Any chance your drive motors were stalling when your bot hit the peg? Could stalled motors cause an excessive amount of current to be drawn from your batteries, and cause the Cortex to reset, thus restarting your autonomous?
If so , would a 9 volt battery have prevented the Cortex from resetting?
One thing I haven’t seen yet, are you using IME’s? Those have a chance of sending back static electricity and causing that issue. Both of our high school robots suffered from the same issue until we unplugged the IME’s.
It runs into the peg for like 2 seconds so it shouldn’t be stalling and we are not using IMEs, only rangefinders, gyro, quads, and a limit switch.
I mean we have been testing the autonomous for about 2 months including the same running into the peg, and it just now started restarting itself.
Sigh…
I was wondering, my programmer said it wouldn’t matter but we we haven’t tested the autonomous with vexnets all week, only usb. It made me wonder if it was only restarting because it wasn’t wireless.

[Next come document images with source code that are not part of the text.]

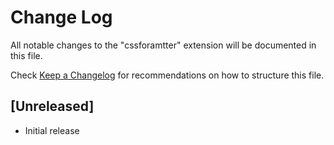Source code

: # Change Log

All notable changes to the "cssforamtter" extension will be documented in this file.

Check [Keep a Changelog](http://keepachangelog.com/) for recommendations on how to structure this file.

## [Unreleased]

- Initial release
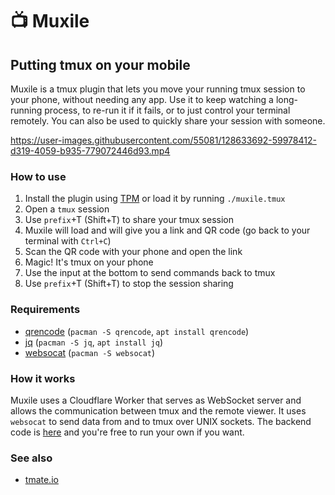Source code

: # 📺 Muxile

## Putting tmux on your mobile

Muxile is a tmux plugin that lets you move your running tmux session to your phone, without needing any app. Use it to keep watching a long-running process, to re-run it if it fails, or to just control your terminal remotely. You can also be used to quickly share your session with someone.

https://user-images.githubusercontent.com/55081/128633692-59978412-d319-4059-b935-779072446d93.mp4

### How to use

1. Install the plugin using [TPM](https://github.com/tmux-plugins/tpm) or load it by running `./muxile.tmux`
1. Open a `tmux` session
1. Use `prefix`+T (Shift+T) to share your tmux session
1. Muxile will load and will give you a link and QR code (go back to your terminal with `Ctrl+C`)
1. Scan the QR code with your phone and open the link
1. Magic! It's tmux on your phone
1. Use the input at the bottom to send commands back to tmux
1. Use `prefix`+T (Shift+T) to stop the session sharing

### Requirements

-   [qrencode](https://fukuchi.org/works/qrencode/) (`pacman -S qrencode`, `apt install qrencode`)
-   [jq](https://github.com/stedolan/jq) (`pacman -S jq`, `apt install jq`)
-   [websocat](https://github.com/vi/websocat/) (`pacman -S websocat`)

### How it works

Muxile uses a Cloudflare Worker that serves as WebSocket server and allows the communication between tmux and the remote viewer. It uses `websocat` to send data from and to tmux over UNIX sockets. The backend code is [here](https://github.com/bjesus/muxile-worker) and you're free to run your own if you want.

### See also

-   [tmate.io](https://tmate.io)
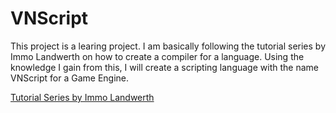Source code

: # VNScript
This project is a learing project. I am basically following the tutorial series by Immo Landwerth on how to create a compiler for a language.
Using the knowledge I gain from this, I will create a scripting language with the name VNScript for a Game Engine.

[Tutorial Series by Immo Landwerth](https://www.youtube.com/playlist?list=PLRAdsfhKI4OWNOSfS7EUu5GRAVmze1t2y)
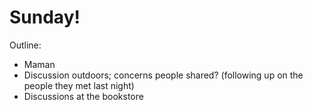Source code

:# Sunday! 

Outline:
- Maman 
- Discussion outdoors; concerns people shared? (following up on the people they met last night)
- Discussions at the bookstore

I vote for the battery connector being the most likely culprit. Second choice would be USB connector on the VEXnet key.
The 9v backup battery is only enabled when a competition switch or field control is connected. Sometimes students think it doesn’t help but they are practicing without a competition switch so it makes no difference. The 9v battery needs to be in good condition, when needed quite a lot of power is used to keep the cortex and VEXnet alive (although much less now with the white keys).
Static can cause the behavior you are describing, robot touches the field perimeter and discharges, cortex crashes and the ROBOTC watchdog timer resets after about 1 second. You would know if static is a problem, you would also occasionally experience the same static discharge when you touched the robot.

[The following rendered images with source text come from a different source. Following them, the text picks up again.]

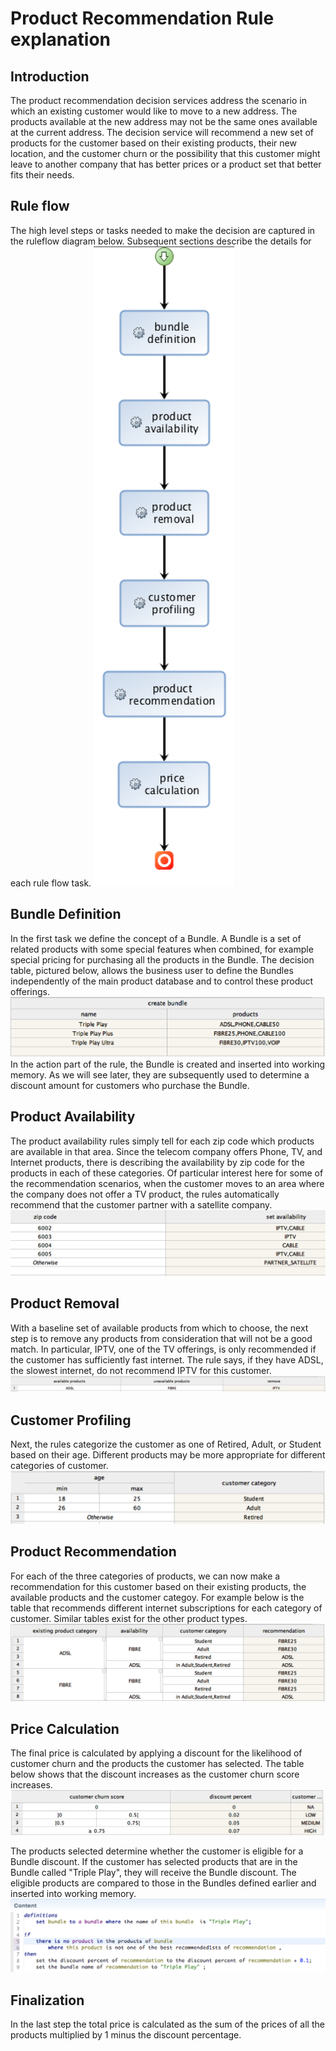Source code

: # Product Recommendation Rule explanation


## Introduction
The product recommendation decision services address the scenario in which an existing customer would like to move to a new address. The products available at the new address may not be the same ones available at the current address. The decision service will recommend a new set of products for the customer based on their existing products, their new location, and the customer churn or the possibility that this customer might leave to another company that has better prices or a product set that better fits their needs. 

## Rule flow
The high level steps or tasks needed to make the decision are captured in the ruleflow diagram below. Subsequent sections describe the details for each rule flow task. 
![Main Rule Flow](ruleflow.png)

## Bundle Definition
In the first task we define the concept of a Bundle. A Bundle is a set of related products with some special features when combined, for example special pricing for purchasing all the products in the Bundle. The decision table, pictured below, allows the business user to define the Bundles independently of the main product database and to control these product offerings. 
![Bundle Definition](bundle-definition.png)
In the action part of the rule, the Bundle is created and inserted into working memory. As we will see later, they are subsequently used to  determine a discount amount for customers who purchase the Bundle.

## Product Availability
The product availability rules simply tell for each zip code which products are available in that area. Since the telecom company offers Phone, TV, and Internet products, there is describing the availability by zip code for the products in each of these categories. Of particular interest here for some of the recommendation scenarios, when the customer moves to an area where the company does not offer a TV product, the rules automatically recommend that the customer partner with a satellite company. 
![Product Availability](product-availability.png)

## Product Removal 
With a baseline set of available products from which to choose, the next step is to remove any products from consideration that will not be a good match. In particular, IPTV, one of the TV offerings, is only recommended if the customer has sufficiently fast internet. The rule says, if they have ADSL, the slowest internet, do not recommend IPTV for this customer. 
![Product Removal](product-removal.png)

## Customer Profiling
Next, the rules categorize the customer as one of Retired, Adult, or Student based on their age. Different products may be more appropriate for different categories of customer. 
![Customer Profiling](customer-profiling.png)

## Product Recommendation
For each of the three categories of products, we can now make a recommendation for this customer based on their existing products, the available products and the customer categoy. For example below is the table that recommends different internet subscriptions for each category of customer. Similar tables exist for the other product types.
![Product Recommendation](product-recommendation.png)

## Price Calculation
The final price is calculated by applying a discount for the likelihood of customer churn and the products the customer has selected. The table below shows that the discount increases as the customer churn score increases. 
![Price Caclulation](price-calculation1.png)

The products selected determine whether the customer is eligible for a Bundle discount. If the customer has selected products that are in the Bundle called "Triple Play", they will receive the Bundle discount. The eligible products are compared to those in the Bundles defined earlier and inserted into working memory. 
![Price Caclulation](price-calculation2.png)

## Finalization
In the last step the total price is calculated as the sum of the prices of all the products multiplied by 1 minus the discount percentage. 
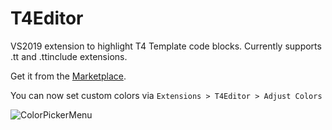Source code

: # T4Editor

VS2019 extension to highlight T4 Template code blocks.
Currently supports .tt and .ttinclude extensions.

Get it from the [Marketplace](https://marketplace.visualstudio.com/items?itemName=TimMaes.t4editor).

You can now set custom colors via `Extensions > T4Editor > Adjust Colors`

![ColorPickerMenu](https://i.ibb.co/GkgNZs9/Color-Picker.png")


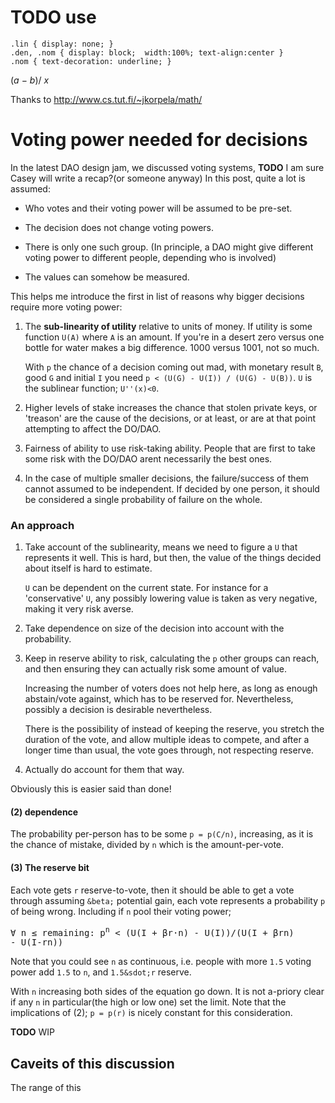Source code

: # TODO use

    .lin { display: none; }
    .den, .nom { display: block;  width:100%; text-align:center }
    .nom { text-decoration: underline; } 

<span class="nom"><span class="lin">(</span><i>a</i> &minus;
<i>b</i><span class="lin">)</span></span><span
class="lin">/</span>
<span class="den"><i>x</i></span>

Thanks to http://www.cs.tut.fi/~jkorpela/math/

# Voting power needed for decisions

In the latest DAO design jam, we discussed voting systems,
**TODO** I am sure Casey will write a recap?(or someone anyway) In this
post, quite a lot is assumed:

* Who votes and their voting power will be assumed to be pre-set.

* The decision does not change voting powers.
  
* There is only one such group. (In principle, a DAO might give different voting
   power to different people, depending who is involved)

* The values can somehow be measured.

This helps me introduce the first in list of reasons why bigger decisions
require more voting power:

1. The **sub-linearity of utility** relative to units of money. If utility is some
   function `U(A)` where `A` is an amount. If you're in a desert zero versus one
   bottle for water makes a big difference. 1000 versus 1001, not so much.
   
   With `p` the chance of a decision coming out mad, with monetary result `B`,
   good `G` and initial `I` you need `p < (U(G) - U(I)) / (U(G) - U(B))`. `U` is
   the sublinear function; `U''(x)<0`.

2. Higher levels of stake increases the chance that stolen private keys, or
   'treason' are the cause of the decisions, or at least, or are at that point
   attempting to affect the DO/DAO.

3. Fairness of ability to use risk-taking ability. People that are first to take
   some risk with the DO/DAO arent necessarily the best ones.
   
4. In the case of multiple smaller decisions, the failure/success of them cannot
   assumed to be independent. If decided by one person, it should be considered
   a single probability of failure on the whole.

### An approach

1. Take account of the sublinearity, means we need to figure a `U` that
   represents it well. This is hard, but then, the value of the things decided
   about itself is hard to estimate.
   
   `U` can be dependent on the current state. For instance for a 'conservative'
   `U`, any possibly lowering value is taken as very negative, making it very
   risk averse.

2. Take dependence on size of the decision into account with the probability.

3. Keep in reserve ability to risk, calculating the `p` other groups can reach,
   and then ensuring they can actually risk some amount of value.
   
   Increasing the number of voters does not help here, as long as enough 
   abstain/vote against, which has to be reserved for. Nevertheless, possibly
   a decision is desirable nevertheless. 
   
   There is the possibility of instead of keeping the reserve, you stretch the
   duration of the vote, and allow multiple ideas to compete, and after a longer
   time than usual, the vote goes through, not respecting reserve.

4. Actually do account for them that way.

Obviously this is easier said than done!

#### (2) dependence
The probability per-person has to be some `p = p(C/n)`, increasing, as it is the
chance of mistake, divided by `n` which is the amount-per-vote.

#### (3) The reserve bit

Each vote gets `r` reserve-to-vote, then it should be able to get a vote through
assuming `&beta;` potential gain, each vote represents a probability `p` of being
wrong. Including if `n` pool their voting power;

<pre>
&forall; n &le; remaining: p<sup>n</sup> &lt; (U(I + &beta;r&sdot;n) - U(I))/(U(I + &beta;rn) 
- U(I-rn))
</pre>

Note that you could see `n` as continuous, i.e. people with more `1.5` voting power
add `1.5` to `n`, and `1.5&sdot;r` reserve.

With `n` increasing both sides of the equation go down. It is not a-priory clear
if any `n` in particular(the high or low one) set the limit. Note that the
implications of (2); `p = p(r)` is nicely constant for this consideration.

**TODO** WIP

## Caveits of this discussion
The range of this 
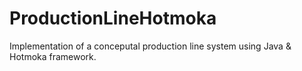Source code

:# ProductionLineHotmoka
Implementation of a conceputal production line system using Java &amp; Hotmoka framework.
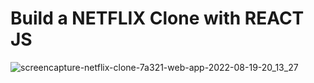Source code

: # Build a NETFLIX Clone with REACT JS

![screencapture-netflix-clone-7a321-web-app-2022-08-19-20_13_27](https://user-images.githubusercontent.com/90088021/185651125-9bbf1dfb-406f-42c4-9ccf-43032b0b640b.png)

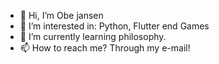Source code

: - 👋 Hi, I’m Obe jansen
- 👀 I’m interested in: Python, Flutter end Games
- 🌱 I’m currently learning philosophy.
- 📫 How to reach me? Through my e-mail!

<!---
Ojansen/Ojansen is a ✨ special ✨ repository because its `README.md` (this file) appears on your GitHub profile.
You can click the Preview link to take a look at your changes.
--->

The key to figuring all this out is to look at the leds on the cortex and joystick, if you can describe accurately what you see we may be able to figure it out.

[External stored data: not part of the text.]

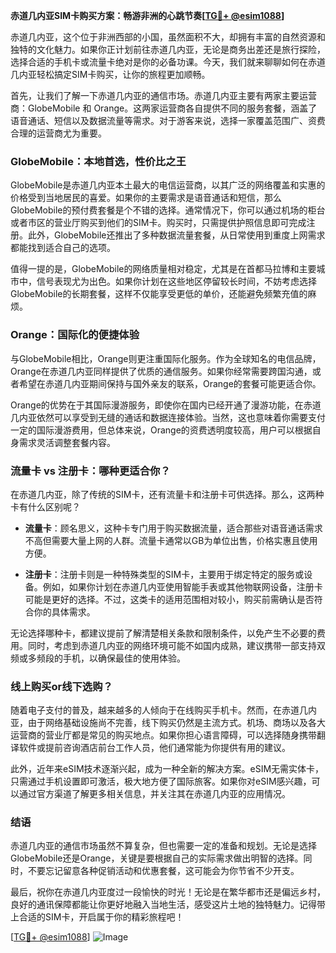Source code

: **赤道几内亚SIM卡购买方案：畅游非洲的心跳节奏[[TG💪+ @esim1088](https://t.me/s/esim1088)]**

赤道几内亚，这个位于非洲西部的小国，虽然面积不大，却拥有丰富的自然资源和独特的文化魅力。如果你正计划前往赤道几内亚，无论是商务出差还是旅行探险，选择合适的手机卡或流量卡绝对是你的必备功课。今天，我们就来聊聊如何在赤道几内亚轻松搞定SIM卡购买，让你的旅程更加顺畅。

首先，让我们了解一下赤道几内亚的通信市场。赤道几内亚主要有两家主要运营商：GlobeMobile 和 Orange。这两家运营商各自提供不同的服务套餐，涵盖了语音通话、短信以及数据流量等需求。对于游客来说，选择一家覆盖范围广、资费合理的运营商尤为重要。

### **GlobeMobile：本地首选，性价比之王**

GlobeMobile是赤道几内亚本土最大的电信运营商，以其广泛的网络覆盖和实惠的价格受到当地居民的喜爱。如果你的主要需求是语音通话和短信，那么GlobeMobile的预付费套餐是个不错的选择。通常情况下，你可以通过机场的柜台或者市区的营业厅购买到他们的SIM卡。购买时，只需提供护照信息即可完成注册。此外，GlobeMobile还推出了多种数据流量套餐，从日常使用到重度上网需求都能找到适合自己的选项。

值得一提的是，GlobeMobile的网络质量相对稳定，尤其是在首都马拉博和主要城市中，信号表现尤为出色。如果你计划在这些地区停留较长时间，不妨考虑选择GlobeMobile的长期套餐，这样不仅能享受更低的单价，还能避免频繁充值的麻烦。

### **Orange：国际化的便捷体验**

与GlobeMobile相比，Orange则更注重国际化服务。作为全球知名的电信品牌，Orange在赤道几内亚同样提供了优质的通信服务。如果你经常需要跨国沟通，或者希望在赤道几内亚期间保持与国外亲友的联系，Orange的套餐可能更适合你。

Orange的优势在于其国际漫游服务，即使你在国内已经开通了漫游功能，在赤道几内亚依然可以享受到无缝的通话和数据连接体验。当然，这也意味着你需要支付一定的国际漫游费用，但总体来说，Orange的资费透明度较高，用户可以根据自身需求灵活调整套餐内容。

### **流量卡 vs 注册卡：哪种更适合你？**

在赤道几内亚，除了传统的SIM卡，还有流量卡和注册卡可供选择。那么，这两种卡有什么区别呢？

- **流量卡**：顾名思义，这种卡专门用于购买数据流量，适合那些对语音通话需求不高但需要大量上网的人群。流量卡通常以GB为单位出售，价格实惠且使用方便。
  
- **注册卡**：注册卡则是一种特殊类型的SIM卡，主要用于绑定特定的服务或设备。例如，如果你计划在赤道几内亚使用智能手表或其他物联网设备，注册卡可能是更好的选择。不过，这类卡的适用范围相对较小，购买前需确认是否符合你的具体需求。

无论选择哪种卡，都建议提前了解清楚相关条款和限制条件，以免产生不必要的费用。同时，考虑到赤道几内亚的网络环境可能不如国内成熟，建议携带一部支持双频或多频段的手机，以确保最佳的使用体验。

### **线上购买or线下选购？**

随着电子支付的普及，越来越多的人倾向于在线购买手机卡。然而，在赤道几内亚，由于网络基础设施尚不完善，线下购买仍然是主流方式。机场、商场以及各大运营商的营业厅都是常见的购买地点。如果你担心语言障碍，可以选择随身携带翻译软件或提前咨询酒店前台工作人员，他们通常能为你提供有用的建议。

此外，近年来eSIM技术逐渐兴起，成为一种全新的解决方案。eSIM无需实体卡，只需通过手机设置即可激活，极大地方便了国际旅客。如果你对eSIM感兴趣，可以通过官方渠道了解更多相关信息，并关注其在赤道几内亚的应用情况。

### **结语**

赤道几内亚的通信市场虽然不算复杂，但也需要一定的准备和规划。无论是选择GlobeMobile还是Orange，关键是要根据自己的实际需求做出明智的选择。同时，不要忘记留意各种促销活动和优惠套餐，这可能会为你节省不少开支。

最后，祝你在赤道几内亚度过一段愉快的时光！无论是在繁华都市还是偏远乡村，良好的通讯保障都能让你更好地融入当地生活，感受这片土地的独特魅力。记得带上合适的SIM卡，开启属于你的精彩旅程吧！

[[TG💪+ @esim1088](https://t.me/s/esim1088)] 
![Image](https://i.postimg.cc/4NQfJmqS/Snipaste-2025-05-13-00-14-12.png)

On friday I put in the battery, and connect both devices and pulled, wiggled and pushed on the battery connector and nothing happened at all, no problems.
Here is a link to a video of our cortex set up if that may help distinguish something. http://youtu.be/gSCl3m1j07Y
Since our competition was canceled today, I will try to video the cortex while doing autonomous to show what happens right when we hit the wall if that may help.
Our field does produce a lot of static when we sit on it I’ve noticed.
Using a humidifier in the room with your field might help reduce static. I’ve also seen teachers spray the field with Static Guard fabric spray or something else like it.